Exercise - For the data below, tally how many lines contain "container" and answer only with that tally.

Dataset content -
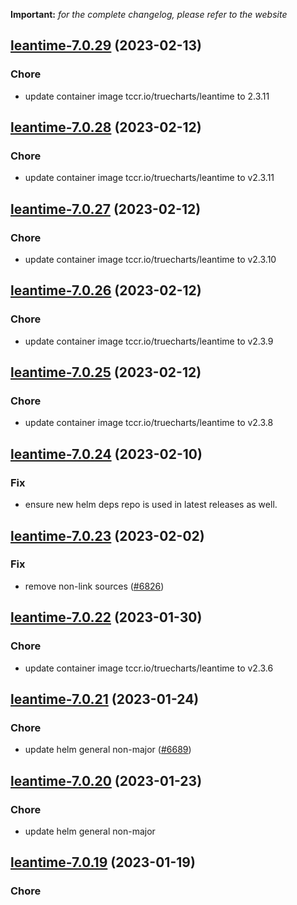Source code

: **Important:**
*for the complete changelog, please refer to the website*




## [leantime-7.0.29](https://github.com/truecharts/charts/compare/leantime-7.0.28...leantime-7.0.29) (2023-02-13)

### Chore

- update container image tccr.io/truecharts/leantime to 2.3.11
  
  


## [leantime-7.0.28](https://github.com/truecharts/charts/compare/leantime-7.0.27...leantime-7.0.28) (2023-02-12)

### Chore

- update container image tccr.io/truecharts/leantime to v2.3.11
  
  


## [leantime-7.0.27](https://github.com/truecharts/charts/compare/leantime-7.0.26...leantime-7.0.27) (2023-02-12)

### Chore

- update container image tccr.io/truecharts/leantime to v2.3.10
  
  


## [leantime-7.0.26](https://github.com/truecharts/charts/compare/leantime-7.0.25...leantime-7.0.26) (2023-02-12)

### Chore

- update container image tccr.io/truecharts/leantime to v2.3.9
  
  


## [leantime-7.0.25](https://github.com/truecharts/charts/compare/leantime-7.0.24...leantime-7.0.25) (2023-02-12)

### Chore

- update container image tccr.io/truecharts/leantime to v2.3.8
  
  


## [leantime-7.0.24](https://github.com/truecharts/charts/compare/leantime-7.0.23...leantime-7.0.24) (2023-02-10)

### Fix

- ensure new helm deps repo is used in latest releases as well.
  
  


## [leantime-7.0.23](https://github.com/truecharts/charts/compare/leantime-7.0.22...leantime-7.0.23) (2023-02-02)

### Fix

- remove non-link sources ([#6826](https://github.com/truecharts/charts/issues/6826))
  
  


## [leantime-7.0.22](https://github.com/truecharts/charts/compare/leantime-7.0.21...leantime-7.0.22) (2023-01-30)

### Chore

- update container image tccr.io/truecharts/leantime to v2.3.6
  
  


## [leantime-7.0.21](https://github.com/truecharts/charts/compare/leantime-7.0.20...leantime-7.0.21) (2023-01-24)

### Chore

- update helm general non-major ([#6689](https://github.com/truecharts/charts/issues/6689))
  
  


## [leantime-7.0.20](https://github.com/truecharts/charts/compare/leantime-7.0.19...leantime-7.0.20) (2023-01-23)

### Chore

- update helm general non-major
  
  


## [leantime-7.0.19](https://github.com/truecharts/charts/compare/leantime-7.0.18...leantime-7.0.19) (2023-01-19)

### Chore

Your response - 6